There are many reasons why someone would want to eat a 1500 calorie a day diet. There are also many different sample diet plans available. There are a few key components to the 1500 calorie diet. Meals are kept healthy and low-in-fat and most of the fluid intake is water, but some tea is allowed.
Sticking to 1500 Calories a Day
This can be difficult for some people, but the best course of action is to eat about 400 calories per meal and eat two 150 calorie snacks throughout the day or three 100 calorie snacks. Eating a third snack just before bedtime can be extremely beneficial to your weight loss because a lot of people who are dieting are used to eating more calories throughout the day and find this time of day particularly difficult to avoid eating. If you save a snack for the final part of your day, it may help settle your stomach before bed. Otherwise, try to avoid eating the last couple of hours you are awake. If you must, make the snack on the lighter side.
Example Menu
It can be difficult to put together a 1500 calorie menu. Here are some examples and ideas for what to choose on a daily basis. For breakfast, eat a small bowl of cereal with skim milk for about 350 calories. You can also drink unsweetened fruit juice to go with your breakfast.

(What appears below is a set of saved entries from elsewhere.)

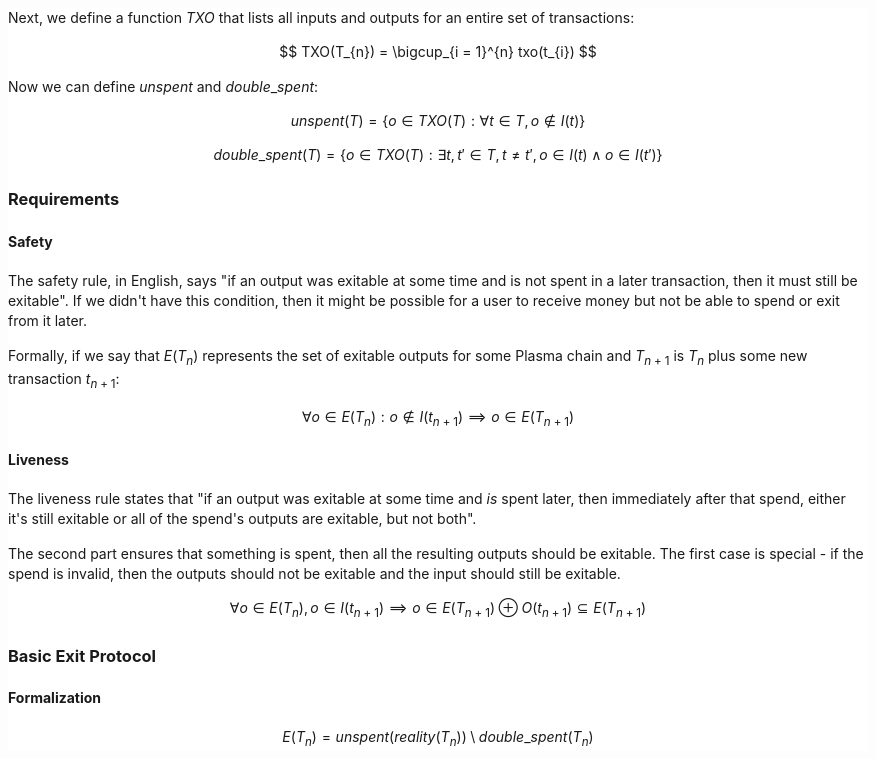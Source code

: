 Next, we define a function $TXO$ that lists all inputs and outputs for an entire set of transactions:

$$
TXO(T_{n}) = \bigcup_{i = 1}^{n} txo(t_{i})
$$

Now we can define $unspent$ and $double\_spent$:

$$
unspent(T) = \{ o \in TXO(T) : \forall t \in T, o \not\in I(t) \}
$$

$$
double\_spent(T) = \{ o \in TXO(T) : \exists t,t' \in T, t \neq t', o \in I(t) \wedge o \in I(t') \}
$$

### Requirements

#### Safety

The safety rule, in English, says "if an output was exitable at some time and is not spent in a later transaction, then it must still be exitable".
If we didn't have this condition, then it might be possible for a user to receive money but not be able to spend or exit from it later.

Formally, if we say that $E(T_{n})$ represents the set of exitable outputs for some Plasma chain and $T_{n+1}$ is $T_{n}$ plus some new transaction $t_{n+1}$:

$$
\forall o \in E(T_{n}) : o \not\in I(t_{n+1}) \implies o \in E(T_{n+1})
$$


#### Liveness

The liveness rule states that "if an output was exitable at some time and *is* spent later, then immediately after that spend, either it's still exitable or all of the spend's outputs are exitable, but not both".

The second part ensures that something is spent, then all the resulting outputs should be exitable.
The first case is special - if the spend is invalid, then the outputs should not be exitable and the input should still be exitable.

$$
\forall o \in E(T_{n}), o \in I(t_{n+1}) \implies o \in E(T_{n+1}) \oplus O(t_{n+1}) \subseteq E(T_{n+1})
$$


### Basic Exit Protocol

#### Formalization

$$
E(T_{n}) = unspent(reality(T_{n})) \setminus double\_spent(T_{n})
$$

Have a banana for 107 calories and strawberry yogurt for 120 calories mid-morning (or have each one two different times throughout the morning in between breakfast and lunch).

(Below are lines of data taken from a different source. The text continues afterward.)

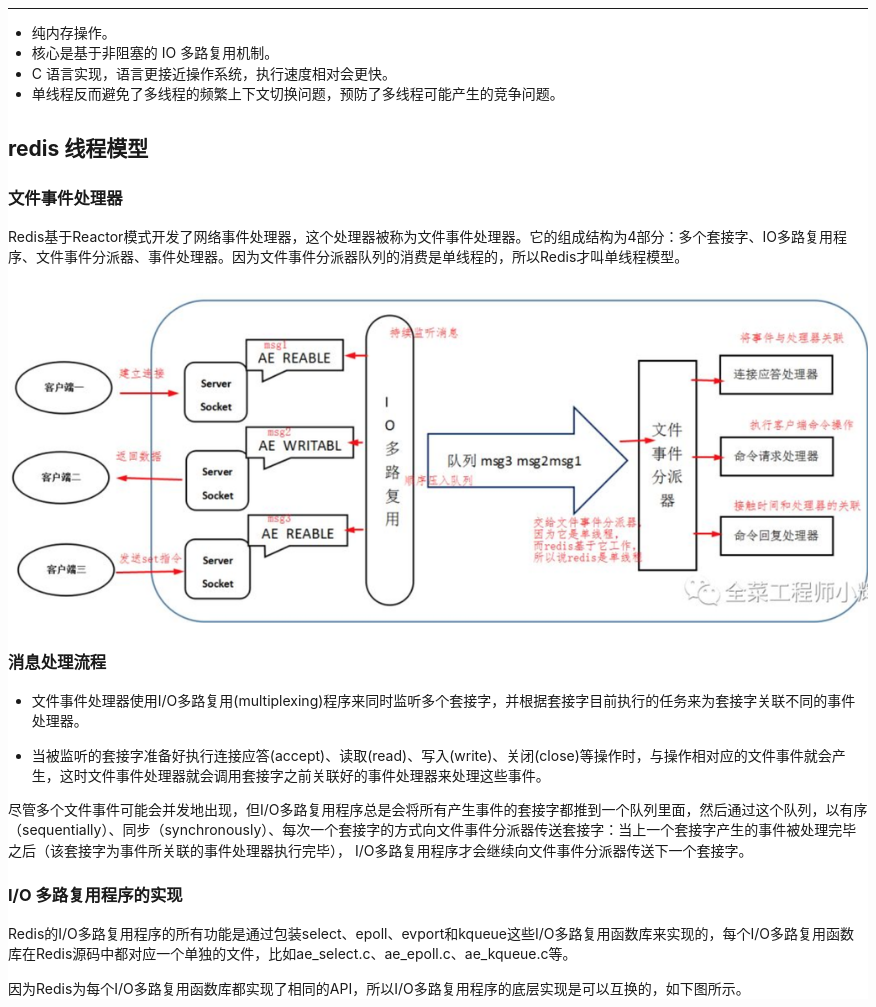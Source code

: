 ------

- 纯内存操作。
- 核心是基于非阻塞的 IO 多路复用机制。
- C 语言实现，语言更接近操作系统，执行速度相对会更快。
- 单线程反而避免了多线程的频繁上下文切换问题，预防了多线程可能产生的竞争问题。





##  redis 线程模型



### 文件事件处理器

Redis基于Reactor模式开发了网络事件处理器，这个处理器被称为文件事件处理器。它的组成结构为4部分：多个套接字、IO多路复用程序、文件事件分派器、事件处理器。因为文件事件分派器队列的消费是单线程的，所以Redis才叫单线程模型。

![image-20210624222646012](3.redis.assets/image-20210624222646012.png)

### 消息处理流程

* 文件事件处理器使用I/O多路复用(multiplexing)程序来同时监听多个套接字，并根据套接字目前执行的任务来为套接字关联不同的事件处理器。

* 当被监听的套接字准备好执行连接应答(accept)、读取(read)、写入(write)、关闭(close)等操作时，与操作相对应的文件事件就会产生，这时文件事件处理器就会调用套接字之前关联好的事件处理器来处理这些事件。

尽管多个文件事件可能会并发地出现，但I/O多路复用程序总是会将所有产生事件的套接字都推到一个队列里面，然后通过这个队列，以有序（sequentially）、同步（synchronously）、每次一个套接字的方式向文件事件分派器传送套接字：当上一个套接字产生的事件被处理完毕之后（该套接字为事件所关联的事件处理器执行完毕）， I/O多路复用程序才会继续向文件事件分派器传送下一个套接字。

### I/O 多路复用程序的实现

Redis的I/O多路复用程序的所有功能是通过包装select、epoll、evport和kqueue这些I/O多路复用函数库来实现的，每个I/O多路复用函数库在Redis源码中都对应一个单独的文件，比如ae_select.c、ae_epoll.c、ae_kqueue.c等。

因为Redis为每个I/O多路复用函数库都实现了相同的API，所以I/O多路复用程序的底层实现是可以互换的，如下图所示。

Avoid eating lunch all together and concentrate on eating snacks throughout the day, if necessary. Otherwise, choose a smart lunch and omit some of the snacking throughout the day.
For dinner, eat a large meal of 850 calories (try beef chow mein or something similar). In the evening, have a kiwi fruit for a snack.
There are many choices you can make. You can eat three medium sized meals throughout the day and eat smaller snacks in between, or you can skip lunch and eat snacks in between breakfast and dinner. It just depends on what works best for you and fills your needs.
Other Tips
It's important to drink plenty of water throughout the day (at least six to eight glasses). You'll need the water to stay energized and to allow your joints and muscles to stay lubricated. Get plenty of exercise. If you don't have enough time to exercise all at once, you can split it up between three or four exercise routines throughout the day. For example, you can walk for 10 to 15 minutes three to four times a day and it will be just as effective as walking for 30 to 40 minutes straight.